Here’s why collectible plates are so collectible: they don’t have Stop buttons! They just keep going the whole time, which is an advantage they have over most appliances (collectible microwave? Yeah right). If you left a microwave on all the time, the super would come up and he’d yell “that’s not in the lease, Max, I gotta tell the company about this or it’s my job” or whatever. Stamps don’t have Stop buttons either, that’s why people collect them. If stamps had Stop buttons then how would we have Priority Mail?
But there’s a dark side to collectible plates, and I’m not talking about the ones that make racist comments when you’re not home. I mean the ones that lie about food. The thing is that they’re plates, but they think they’re better than regular plates just because they have Eleanor Roosevelt’s head painted on them. So they figure, why should I have to get manicotti slopped all over me when the plebe plate from Target should do it? And that’s where the trouble starts. Class warfare with plates.

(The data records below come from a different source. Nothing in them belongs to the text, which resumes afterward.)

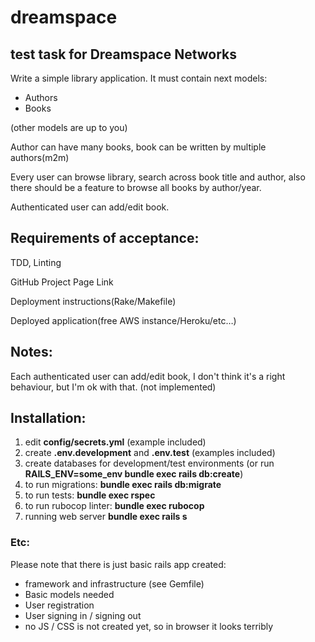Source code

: # dreamspace

## test task for Dreamspace Networks

Write a simple library application.
It must contain next models:
- Authors
- Books

(other models are up to you)

Author can have many books, book can be written by multiple authors(m2m)

Every user can browse library, search across book title and author, also there should be a feature to browse all books by author/year.

Authenticated user can add/edit book.
 
## Requirements of acceptance:

TDD, Linting

GitHub Project Page Link

Deployment instructions(Rake/Makefile)

Deployed application(free AWS instance/Heroku/etc…)


## Notes:
Each authenticated user can add/edit book, I don't think it's a right behaviour, but I'm ok with that. (not implemented)

## Installation:
1. edit **config/secrets.yml** (example included)
2. create **.env.development** and **.env.test** (examples included)
3. create databases for development/test environments (or run **RAILS_ENV=some_env bundle exec rails db:create**)
4. to run migrations: **bundle exec rails db:migrate**
5. to run tests: **bundle exec rspec**
6. to run rubocop linter: **bundle exec rubocop**
7. running web server **bundle exec rails s**

### Etc:
Please note that there is just basic rails app created:
* framework and infrastructure (see Gemfile)
* Basic models needed
* User registration
* User signing in / signing out
* no JS / CSS is not created yet, so in browser it looks terribly

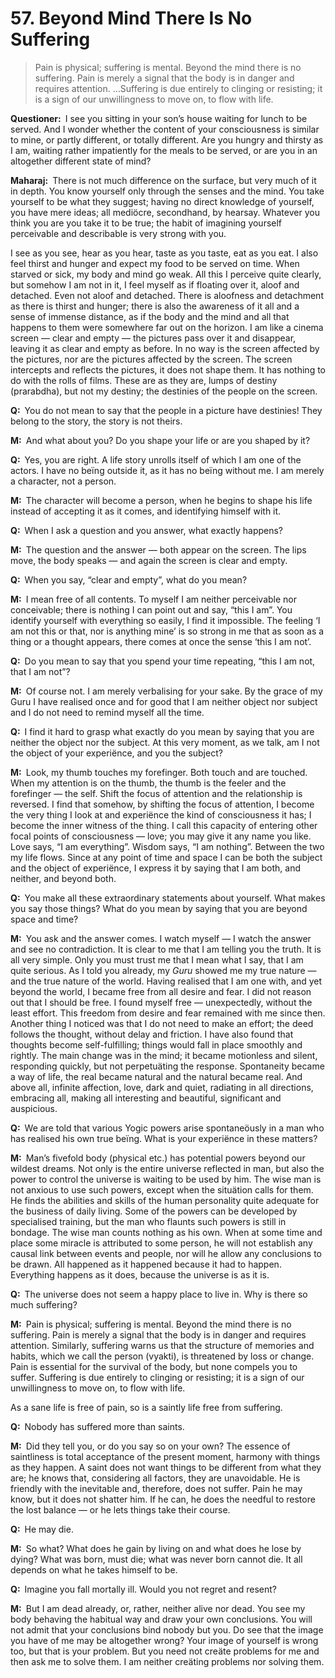 # 57. Beyond Mind There Is No Suffering

>Pain is physical; suffering is mental. Beyond the mind there is no suffering. Pain is merely a signal that the body is in danger and requires attention. …Suffering is due entirely to clinging or resisting; it is a sign of our unwillingness to move on, to flow with life.

**Questioner:**&ensp;I see you sitting in your son’s house waiting for lunch to be served. And I wonder whether the content of your consciousness is similar to mine, or partly different, or totally different. Are you hungry and thirsty as I am, waiting rather impatiently for the meals to be served, or are you in an altogether different state of mind?

**Maharaj:**&ensp;There is not much difference on the surface, but very much of it in depth. You know yourself only through the senses and the mind. You take yourself to be what they suggest; having no direct knowledge of yourself, you have mere ideas; all mediöcre, secondhand, by hearsay. Whatever you think you are you take it to be true; the habit of imagining yourself perceivable and describable is very strong with you. 

I see as you see, hear as you hear, taste as you taste, eat as you eat. I also feel thirst and hunger and expect my food to be served on time. When starved or sick, my body and mind go weak. All this I perceive quite clearly, but somehow I am not in it, I feel myself as if floating over it, aloof and detached. Even not aloof and detached. There is aloofness and detachment as there is thirst and hunger; there is also the awareness of it all and a sense of immense distance, as if the body and the mind and all that happens to them were somewhere far out on the horizon. I am like a cinema screen — clear and empty — the pictures pass over it and disappear, leaving it as clear and empty as before. In no way is the screen affected by the pictures, nor are the pictures affected by the screen. The screen intercepts and reflects the pictures, it does not shape them. It has nothing to do with the rolls of films. These are as they are, lumps of destiny (<span data-tippy-content="Destiny, <em>sanchita karma</em> (karma of past lives) that has become the destiny in the present life.">prarabdha</span>), but not my destiny; the destinies of the people on the screen.

**Q:**&ensp;You do not mean to say that the people in a picture have destinies! They belong to the story, the story is not theirs.

**M:**&ensp;And what about you? Do you shape your life or are you shaped by it?

**Q:**&ensp;Yes, you are right. A life story unrolls itself of which I am one of the actors. I have no beïng outside it, as it has no beïng without me. I am merely a character, not a person.

**M:**&ensp;The character will become a person, when he begins to shape his life instead of accepting it as it comes, and identifying himself with it.

**Q:**&ensp;When I ask a question and you answer, what exactly happens?

**M:**&ensp;The question and the answer — both appear on the screen. The lips move, the body speaks — and again the screen is clear and empty.

**Q:**&ensp;When you say, “clear and empty”, what do you mean?

**M:**&ensp;I mean free of all contents. To myself I am neither perceivable nor conceivable; there is nothing I can point out and say, “this I am”. You identify yourself with everything so easily, I find it impossible. The feeling ‘I am not this or that, nor is anything mine’ is so strong in me that as soon as a thing or a thought appears, there comes at once the sense ‘this I am not’.

**Q:**&ensp;Do you mean to say that you spend your time repeating, “this I am not, that I am not”?

**M:**&ensp;Of course not. I am merely verbalising for your sake. By the grace of my <span data-tippy-content="Spiritual teacher, preceptor.">Guru</span> I have realised once and for good that I am neither object nor subject and I do not need to remind myself all the time.

**Q:**&ensp;I find it hard to grasp what exactly do you mean by saying that you are neither the object nor the subject. At this very moment, as we talk, am I not the object of your experiënce, and you the subject?

**M:**&ensp;Look, my thumb touches my forefinger. Both touch and are touched. When my attention is on the thumb, the thumb is the feeler and the forefinger — the self. Shift the focus of attention and the relationship is reversed. I find that somehow, by shifting the focus of attention, I become the very thing I look at and experiënce the kind of consciousness it has; I become the inner witness of the thing. I call this capacity of entering other focal points of consciousness — love; you may give it any name you like. Love says, “I am everything”. Wisdom says, “I am nothing”. Between the two my life flows. Since at any point of time and space I can be both the subject and the object of experiënce, I express it by saying that I am both, and neither, and beyond both.

**Q:**&ensp;You make all these extraordinary statements about yourself. What makes you say those things? What do you mean by saying that you are beyond space and time?

**M:**&ensp;You ask and the answer comes. I watch myself — I watch the answer and see no contradiction. It is clear to me that I am telling you the truth. It is all very simple. Only you must trust me that I mean what I say, that I am quite serious. As I told you already, my *Guru* showed me my true nature — and the true nature of the world. Having realised that I am one with, and yet beyond the world, I became free from all desire and fear. I did not reason out that I should be free. I found myself free — unexpectedly, without the least effort. This freedom from desire and fear remained with me since then. Another thing I noticed was that I do not need to make an effort; the deed follows the thought, without delay and friction. I have also found that thoughts become self-fulfilling; things would fall in place smoothly and rightly. The main change was in the mind; it became motionless and silent, responding quickly, but not perpetuäting the response. Spontaneity became a way of life, the real became natural and the natural became real. And above all, infinite affection, love, dark and quiet, radiating in all directions, embracing all, making all interesting and beautiful, significant and auspicious.

**Q:**&ensp;We are told that various <span data-tippy-content="One who practices <em>yoga</em>.">Yogi</span>c powers arise spontaneöusly in a man who has realised his own true beïng. What is your experiënce in these matters?

**M:**&ensp;Man’s fivefold body (physical etc.) has potential powers beyond our wildest dreams. Not only is the entire universe reflected in man, but also the power to control the universe is waiting to be used by him. The wise man is not anxious to use such powers, except when the situätion calls for them. He finds the abilities and skills of the human personality quite adequate for the business of daily living. Some of the powers can be developed by specialised training, but the man who flaunts such powers is still in bondage. The wise man counts nothing as his own. When at some time and place some miracle is attributed to some person, he will not establish any causal link between events and people, nor will he allow any conclusions to be drawn. All happened as it happened because it had to happen. Everything happens as it does, because the universe is as it is.

**Q:**&ensp;The universe does not seem a happy place to live in. Why is there so much suffering?

**M:**&ensp;Pain is physical; suffering is mental. Beyond the mind there is no suffering. Pain is merely a signal that the body is in danger and requires attention. Similarly, suffering warns us that the structure of memories and habits, which we call the person (<span data-tippy-content="Person, the outer self.">vyakti</span>), is threatened by loss or change. Pain is essential for the survival of the body, but none compels you to suffer. Suffering is due entirely to clinging or resisting; it is a sign of our unwillingness to move on, to flow with life. 

As a sane life is free of pain, so is a saintly life free from suffering.

**Q:**&ensp;Nobody has suffered more than saints.

**M:**&ensp;Did they tell you, or do you say so on your own? The essence of saintliness is total acceptance of the present moment, harmony with things as they happen. A saint does not want things to be different from what they are; he knows that, considering all factors, they are unavoidable. He is friendly with the inevitable and, therefore, does not suffer. Pain he may know, but it does not shatter him. If he can, he does the needful to restore the lost balance — or he lets things take their course.

**Q:**&ensp;He may die.

**M:**&ensp;So what? What does he gain by living on and what does he lose by dying? What was born, must die; what was never born cannot die. It all depends on what he takes himself to be.

**Q:**&ensp;Imagine you fall mortally ill. Would you not regret and resent?

**M:**&ensp;But I am dead already, or, rather, neither alive nor dead. You see my body behaving the habitual way and draw your own conclusions. You will not admit that your conclusions bind nobody but you. Do see that the image you have of me may be altogether wrong? Your image of yourself is wrong too, but that is your problem. But you need not creäte problems for me and then ask me to solve them. I am neither creäting problems nor solving them.

<script>
export default {
  props: ["slot-key"],
  mounted () {
    tippy("[data-tippy-content]", {allowHTML: true});
  }
}
</script>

This was a big problem in the 60’s about this. There were politicians saying how collectible plates were the epitome of Marxist infiltration, and there were academics saying how collectible plates were the symbol of exploitation, and then there were Marxists saying how it would be really cool to smoke some of that stuff in front of the White House. They had a summit at the White House, but the Secretary of Agriculture poured the soup onto one of the plate/guests and they had to call it off and go back to the fruit stand issue.
Luckily, not all collectible plates are so hoity-toity. Some of them are actually pretty nice. I ran into one on the subway once – said he was from Iowa, father of two, real church folk. He wasn’t actually a plate, if I remember right, but he had the right spirit, so it was good enough. I ate half a sandwich off his head, anyway.